New Orleans puts the "D" into dysfunctional. Only a sadist would insist on resurrecting this concentration of poverty, crime, and deplorable schools.

Consevative jurist Richard Posner offers a critique of recnstruction as well, here. And the always-sage Tyler Cowen adds his own thoughts here.

Cowen quotes urban economist Edward Glaeser, who makes a point I find hard to disagree with:

We have an obligation to people, not to places. Given just how much, on a per capita basis, it would take to rebuild New Orleans to its former glory, lots of residents would be much [better off] with $10,000 and a bus ticket to Houston.

The problem, of course--and one that economists are sometimes slow to pick up on--is that peope are often very tied to places, regardless of what their "objective" best interests might be. The accumulation of attachments to a given geography has been called a "citizen's surplus", "a sense of place", and most prominently "social capital." Industrial historians have seen this attachment to place time and again in towns where plants closed but people remained, despite there being no jobs and no future for them. And obviously anyone who has followed the news has seen it already in New Orleans, in the form of residents refusing to leave. (As an aside, I'm not sure how thrilled Houston's officials would be to have thousands of poor people suddenly become permanent residents.)

The fact that New Orleans is poor and dysfunctional is not a reason to leave it empty. The World Trade Center always struggled to fill vacancies, and many architects thought it was ugly. Nevertheless we rebuild on its ground. A better reason not to rebuild the city is environmental: New Orleans is more at risk than ever to another hurricane--the barrer islands and wetlands are all but gone, and the next storm surge could as a result be even more powerful. But many American cities are built in ill-advised places. We have rebuilt Malibu when it has burned; should we not make an effort with New Orleans?

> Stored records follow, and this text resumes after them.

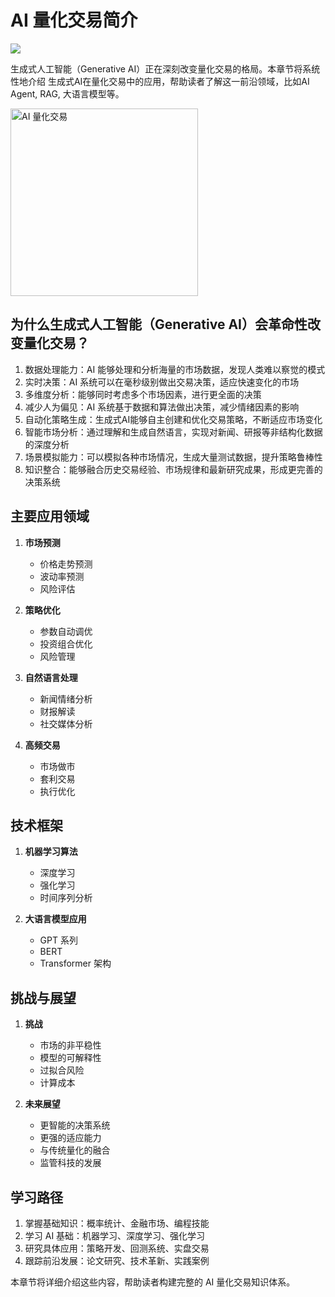 # AI 量化交易简介

![](https://fastly.jsdelivr.net/gh/bucketio/img11@main/2024/10/21/1729466068183-23134fce-3131-4262-b18c-f378d71af4f6.gif)

生成式人工智能（Generative AI）正在深刻改变量化交易的格局。本章节将系统性地介绍 生成式AI在量化交易中的应用，帮助读者了解这一前沿领域，比如AI Agent, RAG, 大语言模型等。

<img src="../asset/ai-buffett.jpeg" alt="AI 量化交易" width="300"/>

## 为什么生成式人工智能（Generative AI）会革命性改变量化交易？

1. 数据处理能力：AI 能够处理和分析海量的市场数据，发现人类难以察觉的模式
2. 实时决策：AI 系统可以在毫秒级别做出交易决策，适应快速变化的市场
3. 多维度分析：能够同时考虑多个市场因素，进行更全面的决策
4. 减少人为偏见：AI 系统基于数据和算法做出决策，减少情绪因素的影响
5. 自动化策略生成：生成式AI能够自主创建和优化交易策略，不断适应市场变化
6. 智能市场分析：通过理解和生成自然语言，实现对新闻、研报等非结构化数据的深度分析
7. 场景模拟能力：可以模拟各种市场情况，生成大量测试数据，提升策略鲁棒性
8. 知识整合：能够融合历史交易经验、市场规律和最新研究成果，形成更完善的决策系统

## 主要应用领域

1. **市场预测**
   - 价格走势预测
   - 波动率预测
   - 风险评估

2. **策略优化**
   - 参数自动调优
   - 投资组合优化
   - 风险管理

3. **自然语言处理**
   - 新闻情绪分析
   - 财报解读
   - 社交媒体分析

4. **高频交易**
   - 市场做市
   - 套利交易
   - 执行优化

## 技术框架

1. **机器学习算法**
   - 深度学习
   - 强化学习
   - 时间序列分析

2. **大语言模型应用**
   - GPT 系列
   - BERT
   - Transformer 架构

## 挑战与展望

1. **挑战**
   - 市场的非平稳性
   - 模型的可解释性
   - 过拟合风险
   - 计算成本

2. **未来展望**
   - 更智能的决策系统
   - 更强的适应能力
   - 与传统量化的融合
   - 监管科技的发展

## 学习路径

1. 掌握基础知识：概率统计、金融市场、编程技能
2. 学习 AI 基础：机器学习、深度学习、强化学习
3. 研究具体应用：策略开发、回测系统、实盘交易
4. 跟踪前沿发展：论文研究、技术革新、实践案例

本章节将详细介绍这些内容，帮助读者构建完整的 AI 量化交易知识体系。
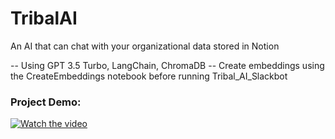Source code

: # TribalAI
 An AI that can chat with your organizational data stored in Notion

 -- Using GPT 3.5 Turbo, LangChain, ChromaDB
 -- Create embeddings using the CreateEmbeddings notebook before running Tribal_AI_Slackbot


 ### Project Demo:


[![Watch the video](https://img.youtube.com/vi/eZ8NjFMM_Ns/maxresdefault.jpg)](https://youtu.be/eZ8NjFMM_Ns)
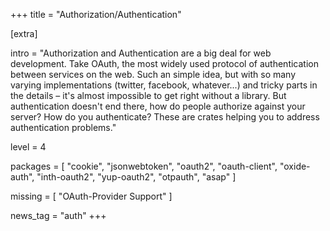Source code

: +++
title = "Authorization/Authentication"

[extra]

intro = "Authorization and Authentication are a big deal for web development. Take OAuth, the most widely used protocol of authentication between services on the web. Such an simple idea, but with so many varying implementations (twitter, facebook, whatever...) and tricky parts in the details – it's almost impossible to get right without a library. But authentication doesn't end there, how do people authorize against your server? How do you authenticate? These are crates helping you to address authentication problems."

level = 4

packages = [
  "cookie",
  "jsonwebtoken",
  "oauth2",
  "oauth-client",
  "oxide-auth",
  "inth-oauth2",
  "yup-oauth2",
  "otpauth",
  "asap"
]

missing = [
  "OAuth-Provider Support"
]

news_tag = "auth"
+++
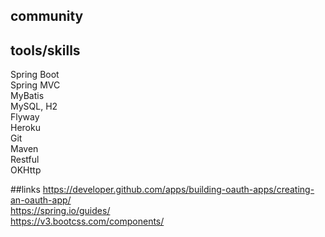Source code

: ## community

## tools/skills
Spring Boot  
Spring MVC  
MyBatis  
MySQL, H2  
Flyway  
Heroku  
Git  
Maven  
Restful  
OKHttp  

##links
https://developer.github.com/apps/building-oauth-apps/creating-an-oauth-app/  
https://spring.io/guides/  
https://v3.bootcss.com/components/  
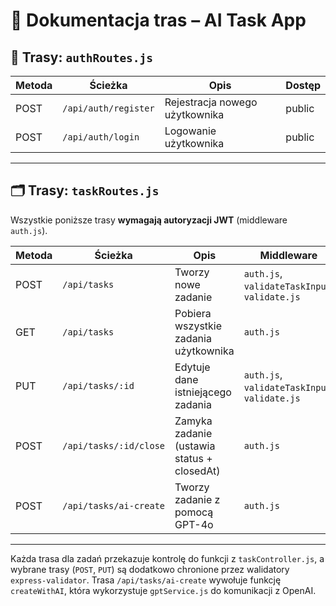 # 📘 Dokumentacja tras – AI Task App

## 🔐 Trasy: `authRoutes.js`

| Metoda | Ścieżka             | Opis                            | Dostęp |
|--------|---------------------|----------------------------------|--------|
| POST   | `/api/auth/register` | Rejestracja nowego użytkownika  | public |
| POST   | `/api/auth/login`    | Logowanie użytkownika           | public |

---

## 🗂️ Trasy: `taskRoutes.js`

Wszystkie poniższe trasy **wymagają autoryzacji JWT** (middleware `auth.js`).

| Metoda | Ścieżka                | Opis                                         | Middleware                             |
|--------|------------------------|----------------------------------------------|----------------------------------------|
| POST   | `/api/tasks`           | Tworzy nowe zadanie                          | `auth.js`, `validateTaskInput`, `validate.js` |
| GET    | `/api/tasks`           | Pobiera wszystkie zadania użytkownika       | `auth.js`                              |
| PUT    | `/api/tasks/:id`       | Edytuje dane istniejącego zadania           | `auth.js`, `validateTaskInput`, `validate.js` |
| POST   | `/api/tasks/:id/close` | Zamyka zadanie (ustawia status + closedAt)  | `auth.js`                              |
| POST   | `/api/tasks/ai-create` | Tworzy zadanie z pomocą GPT-4o               | `auth.js`                              |

---

Każda trasa dla zadań przekazuje kontrolę do funkcji z `taskController.js`, a wybrane trasy (`POST`, `PUT`) są dodatkowo chronione przez walidatory `express-validator`.
Trasa `/api/tasks/ai-create` wywołuje funkcję `createWithAI`, która wykorzystuje `gptService.js` do komunikacji z OpenAI.
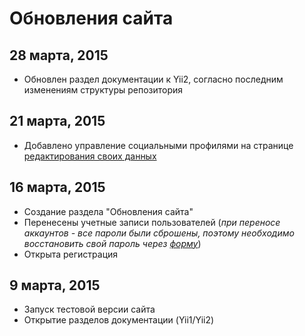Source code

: Обновления сайта
================

28 марта, 2015
--------------

- Обновлен раздел документации к Yii2, согласно последним изменениям структуры репозитория

21 марта, 2015
--------------

- Добавлено управление социальными профилями на странице [редактирования своих данных](/ru/profile/)

16 марта, 2015
--------------

- Создание раздела "Обновления сайта"
- Перенесены учетные записи пользователей (*при переносе аккаунтов - все пароли были сброшены, поэтому необходимо восстановить свой пароль через [форму](/ru/request-password-reset/)*)
- Открыта регистрация

9 марта, 2015
-------------

- Запуск тестовой версии сайта
- Открытие разделов документации (Yii1/Yii2)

The terrible problems of New Orleans shouldn't prevent its reconstruction. They should, however, inform that reconstruction. The city that was lost offered a good life for only a small minority of its residents. For most others it offered an uncertain and dangerous life, and--last week--a terrible death. Reconstructing New Orleans will require not just physical rebuilding but also a reconsideration by Louisiana of its neglectful social policies. New Orleans is often described as romantic, but there is nothing romantic about persistent poverty. In that respect Glaeser is right. We owe little to the city, and much to the residents. We should keep those priorities in mind when we approach reconstruction.